PROMPT: Among the records that follow, find each line holding the word "linux" and copy it.

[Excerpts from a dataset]
┄┄┄┄┄┄┄┄┄┄
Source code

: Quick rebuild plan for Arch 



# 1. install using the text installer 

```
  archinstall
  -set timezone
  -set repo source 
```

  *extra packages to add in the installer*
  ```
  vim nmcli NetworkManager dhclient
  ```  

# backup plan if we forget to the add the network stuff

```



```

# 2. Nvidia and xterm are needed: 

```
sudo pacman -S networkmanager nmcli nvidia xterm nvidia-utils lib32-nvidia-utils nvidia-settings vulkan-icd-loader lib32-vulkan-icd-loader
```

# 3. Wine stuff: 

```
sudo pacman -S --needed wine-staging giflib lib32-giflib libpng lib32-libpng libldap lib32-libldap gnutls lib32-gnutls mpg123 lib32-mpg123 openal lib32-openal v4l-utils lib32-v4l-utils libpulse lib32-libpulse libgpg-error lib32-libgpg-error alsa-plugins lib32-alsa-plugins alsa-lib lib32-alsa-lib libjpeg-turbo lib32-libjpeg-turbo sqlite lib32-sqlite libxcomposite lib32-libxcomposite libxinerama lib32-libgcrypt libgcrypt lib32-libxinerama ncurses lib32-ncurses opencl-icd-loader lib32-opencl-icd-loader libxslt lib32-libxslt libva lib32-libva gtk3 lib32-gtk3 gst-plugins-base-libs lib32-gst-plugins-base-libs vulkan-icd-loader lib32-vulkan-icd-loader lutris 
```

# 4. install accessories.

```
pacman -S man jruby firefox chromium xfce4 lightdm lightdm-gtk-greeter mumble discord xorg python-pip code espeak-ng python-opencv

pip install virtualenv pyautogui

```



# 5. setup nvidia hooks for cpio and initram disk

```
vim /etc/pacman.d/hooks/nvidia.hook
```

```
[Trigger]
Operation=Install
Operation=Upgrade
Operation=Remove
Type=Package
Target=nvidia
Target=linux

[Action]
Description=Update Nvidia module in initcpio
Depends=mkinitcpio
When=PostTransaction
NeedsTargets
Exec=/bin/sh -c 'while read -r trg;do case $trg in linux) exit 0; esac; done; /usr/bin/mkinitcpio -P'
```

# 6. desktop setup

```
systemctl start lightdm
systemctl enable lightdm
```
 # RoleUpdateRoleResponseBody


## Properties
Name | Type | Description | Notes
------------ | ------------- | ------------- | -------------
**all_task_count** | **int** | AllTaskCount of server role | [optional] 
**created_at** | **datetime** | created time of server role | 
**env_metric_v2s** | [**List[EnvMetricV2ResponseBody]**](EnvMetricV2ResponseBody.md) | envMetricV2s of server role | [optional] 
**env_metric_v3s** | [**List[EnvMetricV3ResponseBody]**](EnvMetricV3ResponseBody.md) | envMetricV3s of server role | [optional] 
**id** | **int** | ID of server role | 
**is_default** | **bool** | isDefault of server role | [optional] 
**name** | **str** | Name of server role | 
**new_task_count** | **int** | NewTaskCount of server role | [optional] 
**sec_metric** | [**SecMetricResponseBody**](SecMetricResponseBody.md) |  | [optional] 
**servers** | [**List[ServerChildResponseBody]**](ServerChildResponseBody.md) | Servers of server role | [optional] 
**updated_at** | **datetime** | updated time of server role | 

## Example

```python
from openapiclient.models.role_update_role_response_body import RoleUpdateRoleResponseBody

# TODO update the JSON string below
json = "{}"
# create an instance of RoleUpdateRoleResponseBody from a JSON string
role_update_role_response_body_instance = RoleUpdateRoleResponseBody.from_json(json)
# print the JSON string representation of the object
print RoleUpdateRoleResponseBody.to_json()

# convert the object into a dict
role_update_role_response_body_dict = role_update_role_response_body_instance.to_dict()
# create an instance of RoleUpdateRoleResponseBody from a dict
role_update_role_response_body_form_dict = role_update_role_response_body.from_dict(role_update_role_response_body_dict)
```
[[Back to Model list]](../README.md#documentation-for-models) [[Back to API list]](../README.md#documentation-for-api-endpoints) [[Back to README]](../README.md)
┄┄┄┄┄┄┄┄┄┄
RESULT OF THE TASK:
Target=linux
Exec=/bin/sh -c 'while read -r trg;do case $trg in linux) exit 0; esac; done; /usr/bin/mkinitcpio -P'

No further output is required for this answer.